Learning Images Across Scales Using Adversarial Training

Given an unregistered collection of image patches depicting an environment at vastly different scales, our approach uses adversarial training to obtain continuous and coherent scale spaces. Here, we showcase the reconstructed scale space of a painting, captured in its entirety, from the overall structure (1x) to the cracks in the oil paint (256x). Users can freely explore the scale space at interactive rates.

Abstract

The real world exhibits rich structure and detail across many scales of observation. It is difficult, however, to capture and represent a broad spectrum of scales using ordinary images. We devise a novel paradigm for learning a representation that captures an orders-of-magnitude variety of scales from an unstructured collection of ordinary images.
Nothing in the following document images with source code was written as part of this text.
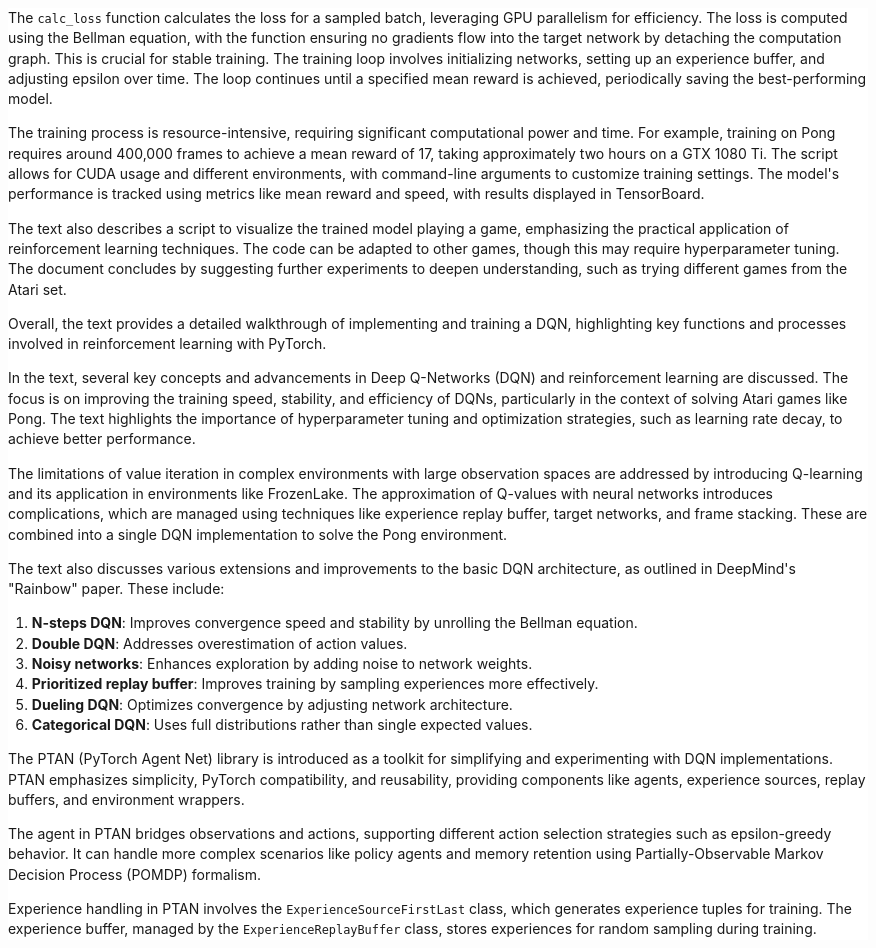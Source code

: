 The `calc_loss` function calculates the loss for a sampled batch, leveraging GPU parallelism for efficiency. The loss is computed using the Bellman equation, with the function ensuring no gradients flow into the target network by detaching the computation graph. This is crucial for stable training. The training loop involves initializing networks, setting up an experience buffer, and adjusting epsilon over time. The loop continues until a specified mean reward is achieved, periodically saving the best-performing model.

The training process is resource-intensive, requiring significant computational power and time. For example, training on Pong requires around 400,000 frames to achieve a mean reward of 17, taking approximately two hours on a GTX 1080 Ti. The script allows for CUDA usage and different environments, with command-line arguments to customize training settings. The model's performance is tracked using metrics like mean reward and speed, with results displayed in TensorBoard.

The text also describes a script to visualize the trained model playing a game, emphasizing the practical application of reinforcement learning techniques. The code can be adapted to other games, though this may require hyperparameter tuning. The document concludes by suggesting further experiments to deepen understanding, such as trying different games from the Atari set.

Overall, the text provides a detailed walkthrough of implementing and training a DQN, highlighting key functions and processes involved in reinforcement learning with PyTorch.



In the text, several key concepts and advancements in Deep Q-Networks (DQN) and reinforcement learning are discussed. The focus is on improving the training speed, stability, and efficiency of DQNs, particularly in the context of solving Atari games like Pong. The text highlights the importance of hyperparameter tuning and optimization strategies, such as learning rate decay, to achieve better performance.

The limitations of value iteration in complex environments with large observation spaces are addressed by introducing Q-learning and its application in environments like FrozenLake. The approximation of Q-values with neural networks introduces complications, which are managed using techniques like experience replay buffer, target networks, and frame stacking. These are combined into a single DQN implementation to solve the Pong environment.

The text also discusses various extensions and improvements to the basic DQN architecture, as outlined in DeepMind's "Rainbow" paper. These include:

1. **N-steps DQN**: Improves convergence speed and stability by unrolling the Bellman equation.
2. **Double DQN**: Addresses overestimation of action values.
3. **Noisy networks**: Enhances exploration by adding noise to network weights.
4. **Prioritized replay buffer**: Improves training by sampling experiences more effectively.
5. **Dueling DQN**: Optimizes convergence by adjusting network architecture.
6. **Categorical DQN**: Uses full distributions rather than single expected values.

The PTAN (PyTorch Agent Net) library is introduced as a toolkit for simplifying and experimenting with DQN implementations. PTAN emphasizes simplicity, PyTorch compatibility, and reusability, providing components like agents, experience sources, replay buffers, and environment wrappers.

The agent in PTAN bridges observations and actions, supporting different action selection strategies such as epsilon-greedy behavior. It can handle more complex scenarios like policy agents and memory retention using Partially-Observable Markov Decision Process (POMDP) formalism.

Experience handling in PTAN involves the `ExperienceSourceFirstLast` class, which generates experience tuples for training. The experience buffer, managed by the `ExperienceReplayBuffer` class, stores experiences for random sampling during training.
We treat this collection as a distribution of scale-space slices to be learned using adversarial training, and additionally enforce coherency across slices. Our approach relies on a multiscale generator with carefully injected procedural frequency content, which allows to interactively explore the emerging continuous scale space. Training across vastly different scales poses challenges regarding stability, which we tackle using a supervision scheme that involves careful sampling of scales. We show that our generator can be used as a multiscale generative model, and for reconstructions of scale spaces from unstructured patches. Significantly outperforming the state of the art, we demonstrate zoom-in factors of up to 256x at high quality and scale consistency.